Bought an X-Touch, X-Touch One, X-Touch Compact.... yeah, overkill. Probably going to hang onto the Compact, because of its Layer A/B customization.... with Standard Mode, you get a lot.... I don't need the screens/scribble strips since I look at my display a lot, anyway.



What I can't seem to understand (and please shed some light if you can) are several things....


How do you use CC127 (Global Channel) to switch between Mackie Mode and Standard Mode, without power-cycling? In the manual, it mentions that if the unit receives CC127 on the Global Channel, it will switch to Mackie Mode (with a value of 1) and back to Standard Mode (with a value of 0). Since Standard Mode has the X-Touch Editor, I'm able to set a button on the unit to CC127, Global Channel, and min/max both to 1 (to at least switch into Mackie Mode) but, how do I switch *back*, if Mackie Mode doesn't let you customize anything (especially in the X-Touch Editor software)? And further, why is it only a message of CC127 that it RECEIVES, instead of TRANSMITS? Forgive my ignorance.. but like... really? Why couldn't they have just added a button in the corner that says "toggle MC and Standard Mode"?


The X-Touch Compact (and all the X-Touches) only have ONE midi port (in, and out). A "virtual" midi port in addition to the main one allows a person to use the Compact as a general MIDI/CC controller AND Mackie Mode, without having to reconfigure their DAW preferences over and over again.... most DAWs, Reaper included, need separate ports (in AND out) for Control Surfaces (for Mackie Mode, in my instance "Klinke" which I really enjoy), and for general MIDI use (note input, control messages such as mapping an encoder to your favorite synth plugin). I've tried Midi-Ox and LoopMIDI and all sorts of midi routers and can't seem to get anything to work, and I'm not exactly a novice with these types of things.
My main issue is the virtual midi port thing. Most DAWs don't let you share the basic midi port, when you need both Mackie Mode, and general MIDI control. It makes for a lot of useless functionality on the hardware itself, if virtual MIDI ports aren't supported by MIDI controllers.

I've scoured the web for the past two days, finding nothing on the X-Touch Compact... there's some stuff out there, but none of it is really helpful... a lot of people either use it in Mackie Mode, or Standard Mode, and not both. But, I did find a user right here at this forum who said he's able to use Layer A for MIDI CC use, and Layer B for "Mackie Mode" (since he manually mapped all the Mackie messages, which I've tried to do in various ways).... I know it is possible to use Layer A and Layer B as "Mackie Mode" and "Standard Mode" (when in Standard Mode), just by mapping the Mackie messages correctly, like this user talked about.
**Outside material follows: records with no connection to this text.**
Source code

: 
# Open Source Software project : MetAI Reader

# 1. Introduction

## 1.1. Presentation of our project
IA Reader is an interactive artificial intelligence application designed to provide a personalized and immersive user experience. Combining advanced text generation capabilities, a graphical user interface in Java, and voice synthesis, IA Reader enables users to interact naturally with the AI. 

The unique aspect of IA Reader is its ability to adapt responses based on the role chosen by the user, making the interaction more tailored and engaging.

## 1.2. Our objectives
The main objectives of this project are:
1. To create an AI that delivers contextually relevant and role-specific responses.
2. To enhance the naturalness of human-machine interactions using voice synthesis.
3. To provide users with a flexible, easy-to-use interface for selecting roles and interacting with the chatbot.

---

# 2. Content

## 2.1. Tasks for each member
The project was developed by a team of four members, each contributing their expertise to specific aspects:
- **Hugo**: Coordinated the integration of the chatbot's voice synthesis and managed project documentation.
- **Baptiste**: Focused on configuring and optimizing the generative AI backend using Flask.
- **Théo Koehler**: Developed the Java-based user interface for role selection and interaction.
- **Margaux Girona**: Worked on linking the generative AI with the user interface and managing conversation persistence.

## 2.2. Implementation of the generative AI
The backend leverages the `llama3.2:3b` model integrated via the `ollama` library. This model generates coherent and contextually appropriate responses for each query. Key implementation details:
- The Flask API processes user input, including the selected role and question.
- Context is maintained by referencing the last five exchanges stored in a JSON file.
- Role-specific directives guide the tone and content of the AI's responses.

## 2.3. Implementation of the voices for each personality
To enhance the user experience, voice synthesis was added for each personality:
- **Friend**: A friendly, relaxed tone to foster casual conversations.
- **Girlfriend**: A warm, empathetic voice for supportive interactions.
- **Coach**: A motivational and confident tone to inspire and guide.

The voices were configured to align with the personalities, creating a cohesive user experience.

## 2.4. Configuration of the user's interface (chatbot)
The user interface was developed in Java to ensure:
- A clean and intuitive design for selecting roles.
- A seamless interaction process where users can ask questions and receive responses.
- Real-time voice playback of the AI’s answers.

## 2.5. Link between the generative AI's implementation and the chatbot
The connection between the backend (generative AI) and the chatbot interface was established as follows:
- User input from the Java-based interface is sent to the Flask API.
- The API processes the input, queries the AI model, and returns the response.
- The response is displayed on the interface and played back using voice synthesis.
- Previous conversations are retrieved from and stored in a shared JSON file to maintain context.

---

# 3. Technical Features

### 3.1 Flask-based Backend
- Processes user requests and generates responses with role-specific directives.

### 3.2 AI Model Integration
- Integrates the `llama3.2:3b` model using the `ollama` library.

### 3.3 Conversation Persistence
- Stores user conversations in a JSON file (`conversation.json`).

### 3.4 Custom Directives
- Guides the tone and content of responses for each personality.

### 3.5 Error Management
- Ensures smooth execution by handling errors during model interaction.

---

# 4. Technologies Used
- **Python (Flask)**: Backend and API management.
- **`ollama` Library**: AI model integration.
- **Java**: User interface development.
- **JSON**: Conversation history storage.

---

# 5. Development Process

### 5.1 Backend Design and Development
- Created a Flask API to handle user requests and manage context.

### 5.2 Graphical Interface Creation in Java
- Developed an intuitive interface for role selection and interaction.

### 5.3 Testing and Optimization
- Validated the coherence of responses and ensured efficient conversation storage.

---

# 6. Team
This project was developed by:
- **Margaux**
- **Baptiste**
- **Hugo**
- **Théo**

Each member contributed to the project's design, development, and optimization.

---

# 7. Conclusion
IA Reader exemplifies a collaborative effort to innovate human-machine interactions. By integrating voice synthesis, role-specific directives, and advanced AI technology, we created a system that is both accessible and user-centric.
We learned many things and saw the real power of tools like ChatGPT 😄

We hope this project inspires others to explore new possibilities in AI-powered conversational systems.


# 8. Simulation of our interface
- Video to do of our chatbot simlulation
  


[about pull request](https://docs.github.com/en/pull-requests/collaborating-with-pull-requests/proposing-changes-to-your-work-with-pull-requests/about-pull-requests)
I've yet to hear more details from him. However, I don't think you get the motorized movements (or the instant recall) this way.... or, I might be wrong. Question is... did he enable his X-Touch Compact as a Control Surface in Reaper? Or just a General MIDI Device (note input, and control message input)? The Control Surface mode would allow feedback both ways, for sure. The General MIDI Device, wouldn't... or would it?

As a music teacher, it helps me to understand simple things such as the ability to at least use CC127 / Global Channel to switch between the modes (again, without power-cycling--- which is exactly what the X-Touch Editor does, when you click "MC" or "Standard" on the screen... it's an instant switch... some basic calibration, but it works exactly as it says.) I just don't understand how the unit needs to receive a CC127 message on its global channel.... like... from where? From what? What needs to be routed to bounce between both modes easily? Does the CC127 message have to come from a separate midi controller?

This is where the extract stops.